The Muslim Brotherhood, a popular opposition party among Egypt's 83 million citizens, lost all of its 88 seats in the legislature in Sunday's vote, CNN reported today.
Only 27 of the Brotherhood's candidates qualified for this Sunday's runoff elections, but the group announced today it will boycott that contest, according to CNN. The boycott is a protest against irregularities in the first round of voting, said Mohamed Beltagy of the Brotherhood.
In addition to the Brotherhood losing all of its seats, other opposition parties won only a handful of seats in the 518-seat parliament.
Egypt's High Elections Commission said that President Hosni Mubarak's National Democratic Party had won 209 of 221 parliamentary seats decided in the first round of voting, Bloomberg News reported.
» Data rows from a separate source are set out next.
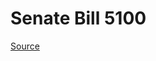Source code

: # Senate Bill 5100

[Source](http://lawfilesext.leg.wa.gov/biennium/2023-24/Pdf/Bills/Senate%20Bills/5100.pdf)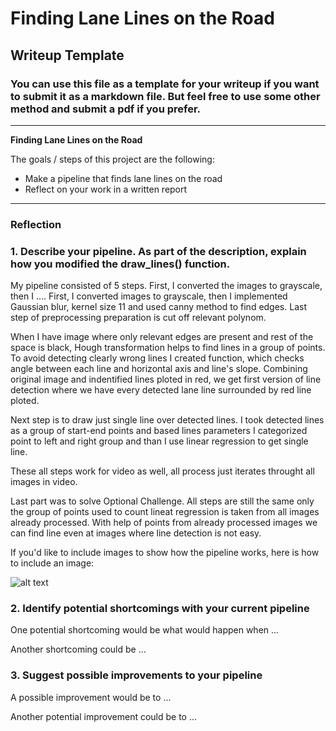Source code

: # **Finding Lane Lines on the Road** 

## Writeup Template

### You can use this file as a template for your writeup if you want to submit it as a markdown file. But feel free to use some other method and submit a pdf if you prefer.

---

**Finding Lane Lines on the Road**

The goals / steps of this project are the following:
* Make a pipeline that finds lane lines on the road
* Reflect on your work in a written report


[//]: # (Image References)

[image1]: ./examples/grayscale.jpg "Grayscale"

---

### Reflection

### 1. Describe your pipeline. As part of the description, explain how you modified the draw_lines() function.

My pipeline consisted of 5 steps. First, I converted the images to grayscale, then I .... 
First, I converted images to grayscale, then I implemented Gaussian blur, kernel size 11 and used canny method 
to find edges. Last step of preprocessing preparation is cut off relevant polynom.

When I have image where only relevant edges are present and rest of the space is black, Hough transformation
 helps to find lines in a group of points. To avoid detecting clearly wrong lines I created function, 
which checks angle between each line and horizontal axis and line's slope.
Combining original image and indentified lines ploted in red, we get first version of line detection where we 
have every detected lane line surrounded by red line ploted.

Next step is to draw just single line over detected lines. I took detected lines as a group of start-end points 
and based lines parameters I categorized point to left and right group and than I use linear regression to get 
single line.

These all steps work for video as well, all process just iterates throught all images in video.

Last part was to solve Optional Challenge. All steps are still the same only the group of points used 
to count lineat regression is taken from all images already processed. With help of points from already 
processed images we can find line even at images where line detection is not easy.

If you'd like to include images to show how the pipeline works, here is how to include an image: 

![alt text][image1]


### 2. Identify potential shortcomings with your current pipeline


One potential shortcoming would be what would happen when ... 

Another shortcoming could be ...


### 3. Suggest possible improvements to your pipeline

A possible improvement would be to ...

Another potential improvement could be to ...
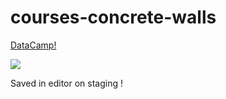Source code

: # courses-concrete-walls

<a href="https://datacamp.com">DataCamp!</a>

<a href="https://datacamp.com"><img src="https://place-hold.it/100x50" /></a>

Saved in editor on staging !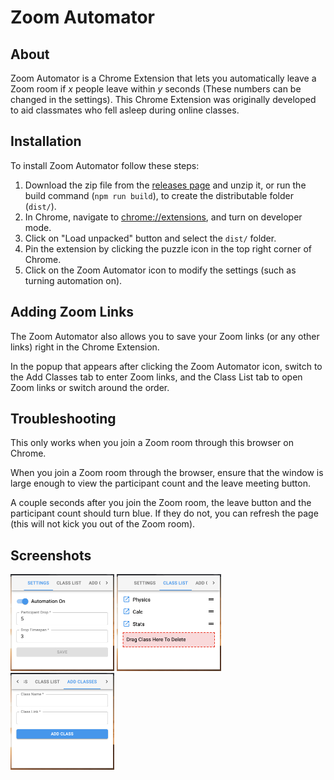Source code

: # Zoom Automator

## About

Zoom Automator is a Chrome Extension that lets you automatically leave a Zoom room if _x_ people leave within _y_ seconds (These numbers can be changed in the settings). This Chrome Extension was originally developed to aid classmates who fell asleep during online classes.

## Installation

To install Zoom Automator follow these steps:

1. Download the zip file from the [releases page](https://github.com/aniketgargya/zoom-automater/releases) and unzip it, or run the build command (`npm run build`), to create the distributable folder (`dist/`).
1. In Chrome, navigate to [chrome://extensions](chrome://extensions), and turn on developer mode.
1. Click on "Load unpacked" button and select the `dist/` folder.
1. Pin the extension by clicking the puzzle icon in the top right corner of Chrome.
1. Click on the Zoom Automator icon to modify the settings (such as turning automation on).

## Adding Zoom Links

The Zoom Automator also allows you to save your Zoom links (or any other links) right in the Chrome Extension.

In the popup that appears after clicking the Zoom Automator icon, switch to the Add Classes tab to enter Zoom links, and the Class List tab to open Zoom links or switch around the order.

## Troubleshooting

This only works when you join a Zoom room through this browser on Chrome.

When you join a Zoom room through the browser, ensure that the window is large enough to view the participant count and the leave meeting button.

A couple seconds after you join the Zoom room, the leave button and the participant count should turn blue. If they do not, you can refresh the page (this will not kick you out of the Zoom room).

## Screenshots

<img src="./README/settings.jpg" alt="Settings Tab" width="33%" />
<img src="./README/classlist.jpg" alt="Class List" width="33%" />
<img src="./README/addclasses.jpg" alt="Add Classes" width="33%" />
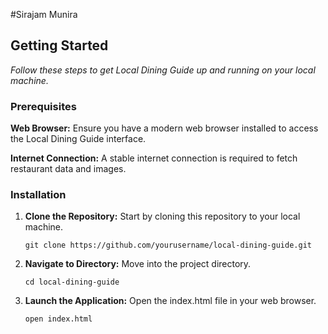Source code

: #Sirajam Munira
<h2> Getting Started </h2>
<i>Follow these steps to get Local Dining Guide up and running on your local machine.</i>
<h3>Prerequisites</h3>
<p><strong>Web Browser:</strong>  Ensure you have a modern web browser installed to access the Local Dining 
Guide interface.</p>
<p><strong>Internet Connection:</strong>  A stable internet connection is required to fetch restaurant data and 
images.</p>
<h3>Installation</h3>
<ol>
<li>
    <p><strong>Clone the Repository:</strong>  Start by cloning this repository to your local machine.</p>
    <code>git clone https://github.com/yourusername/local-dining-guide.git </code>
  </li>
  <li>
    <p><strong>Navigate to Directory:</strong>  Move into the project directory.</p>
    <code>cd local-dining-guide</code>
  </li>
  <li>
    <p><strong>Launch the Application:</strong>  Open the index.html file in your web browser.</p>
    <code>open index.html</code>
  </li>
</ol>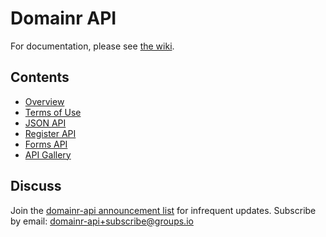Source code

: # Domainr API

For documentation, please see [the wiki](https://github.com/domainr/api/wiki).

## Contents

- [Overview](https://github.com/domainr/api/wiki)
- [Terms of Use](https://github.com/domainr/api/wiki/Terms-of-Use)
- [JSON API](https://github.com/domainr/api/wiki/JSON-API)
- [Register API](https://github.com/domainr/api/wiki/Register-API)
- [Forms API](https://github.com/domainr/api/wiki/Forms-API)
- [API Gallery](https://github.com/domainr/api/wiki/API-Gallery)

## Discuss

Join the [domainr-api announcement list](https://groups.io/org/groupsio/domainr-api) for infrequent updates. Subscribe by email: [domainr-api+subscribe@groups.io](mailto:domainr-api+subscribe@groups.io)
The boycott by the fundamentalist Muslim Brotherhood, and the secular Wafd party, hurts Egypt's attempts to be seen as a democracy. Independent groups have reported vote-rigging, the AP said, but Egypt's government has defended the election's integrity.
The administration of U.S. President Barack Obama has criticized the voting process, saying there had been "numerous reported irregularities" and "restrictions on basic freedoms."
National Security Council spokesman Mike Hammer called the reports "worrying" and said the United States, a key ally, is "disappointed."